▶ _Exercise goal_
Records follow. Copy every line with "Free".

▶ _Extracted records_

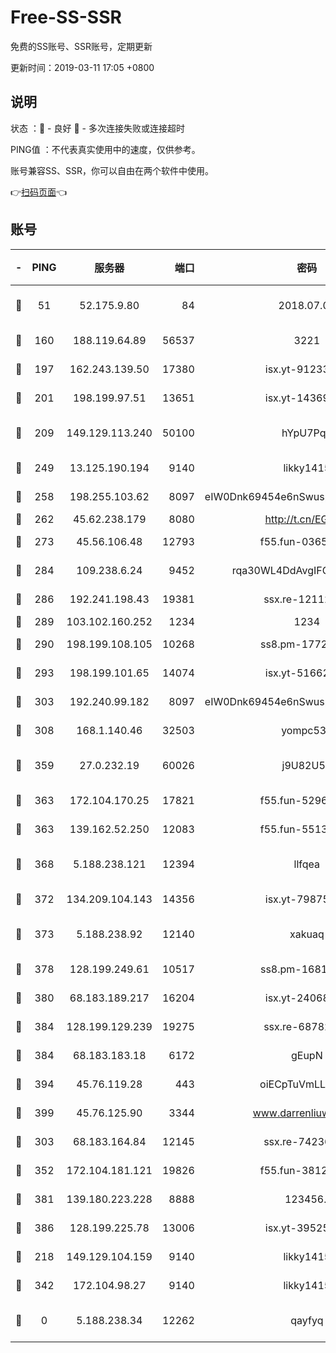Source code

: # Free-SS-SSR

免费的SS账号、SSR账号，定期更新

更新时间：2019-03-11 17:05 +0800

## 说明

状态     ：🙂 - 良好 🙁 - 多次连接失败或连接超时

PING值   ：不代表真实使用中的速度，仅供参考。

账号兼容SS、SSR，你可以自由在两个软件中使用。

👉[扫码页面](https://liesauer.github.io/Free-SS-SSR/)👈

## 账号

|-|PING|服务器|端口|密码|加密方式|区域|
|:----:|:----:|:-----:|-----:|:----:|:----:|:----:|
|🙂|51|52.175.9.80|84|2018.07.07|chacha20-ietf-poly1305|HK|
|🙂|160|188.119.64.89|56537|3221|aes-256-cfb|RU|
|🙂|197|162.243.139.50|17380|isx.yt-91233807|aes-256-cfb|US|
|🙂|201|198.199.97.51|13651|isx.yt-14369544|aes-256-cfb|US|
|🙂|209|149.129.113.240|50100|hYpU7PqP|chacha20-ietf-poly1305|CN|
|🙂|249|13.125.190.194|9140|likky1415|aes-256-cfb|KR|
|🙂|258|198.255.103.62|8097|eIW0Dnk69454e6nSwuspv9DmS201tQ0D|aes-256-cfb|US|
|🙂|262|45.62.238.179|8080|http://t.cn/EGJIyrl|rc4-md5|CA|
|🙂|273|45.56.106.48|12793|f55.fun-03657766|aes-256-cfb|US|
|🙂|284|109.238.6.24|9452|rqa30WL4DdAvgIFG6Fs3znzTa|aes-256-cfb|FR|
|🙂|286|192.241.198.43|19381|ssx.re-12112932|aes-256-cfb|US|
|🙂|289|103.102.160.252|1234|1234|rc4-md5|JP|
|🙂|290|198.199.108.105|10268|ss8.pm-17727916|aes-256-cfb|US|
|🙂|293|198.199.101.65|14074|isx.yt-51662439|aes-256-cfb|US|
|🙂|303|192.240.99.182|8097|eIW0Dnk69454e6nSwuspv9DmS201tQ0D|aes-256-cfb|US|
|🙂|308|168.1.140.46|32503|yompc535|aes-256-cfb|AU|
|🙂|359|27.0.232.19|60026|j9U82U53|xchacha20-ietf-poly1305|HK|
|🙂|363|172.104.170.25|17821|f55.fun-52969616|aes-256-cfb|SG|
|🙂|363|139.162.52.250|12083|f55.fun-55135425|aes-256-cfb|SG|
|🙂|368|5.188.238.121|12394|llfqea|chacha20-ietf-poly1305|BR|
|🙂|372|134.209.104.143|14356|isx.yt-79875386|aes-256-cfb|SG|
|🙂|373|5.188.238.92|12140|xakuaq|chacha20-ietf-poly1305|BR|
|🙂|378|128.199.249.61|10517|ss8.pm-16814764|aes-256-cfb|SG|
|🙂|380|68.183.189.217|16204|isx.yt-24068844|aes-256-cfb|SG|
|🙂|384|128.199.129.239|19275|ssx.re-68782281|aes-256-cfb|SG|
|🙂|384|68.183.183.18|6172|gEupN|aes-256-cfb|SG|
|🙂|394|45.76.119.28|443|oiECpTuVmLLxk4Ts|aes-256-cfb|AU|
|🙂|399|45.76.125.90|3344|www.darrenliuwei.com|aes-256-cfb|AU|
|🙂|303|68.183.164.84|12145|ssx.re-74236055|aes-256-cfb|US|
|🙂|352|172.104.181.121|19826|f55.fun-38127020|aes-256-cfb|SG|
|🙂|381|139.180.223.228|8888|123456..|aes-256-cfb|JP|
|🙂|386|128.199.225.78|13006|isx.yt-39525710|aes-256-cfb|SG|
|🙁|218|149.129.104.159|9140|likky1415|aes-256-cfb|HK|
|🙁|342|172.104.98.27|9140|likky1415|aes-256-cfb|JP|
|🙁|0|5.188.238.34|12262|qayfyq|chacha20-ietf-poly1305|BR|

▶ _Task output_
: # Free-SS-SSR
👉[扫码页面](https://liesauer.github.io/Free-SS-SSR/)👈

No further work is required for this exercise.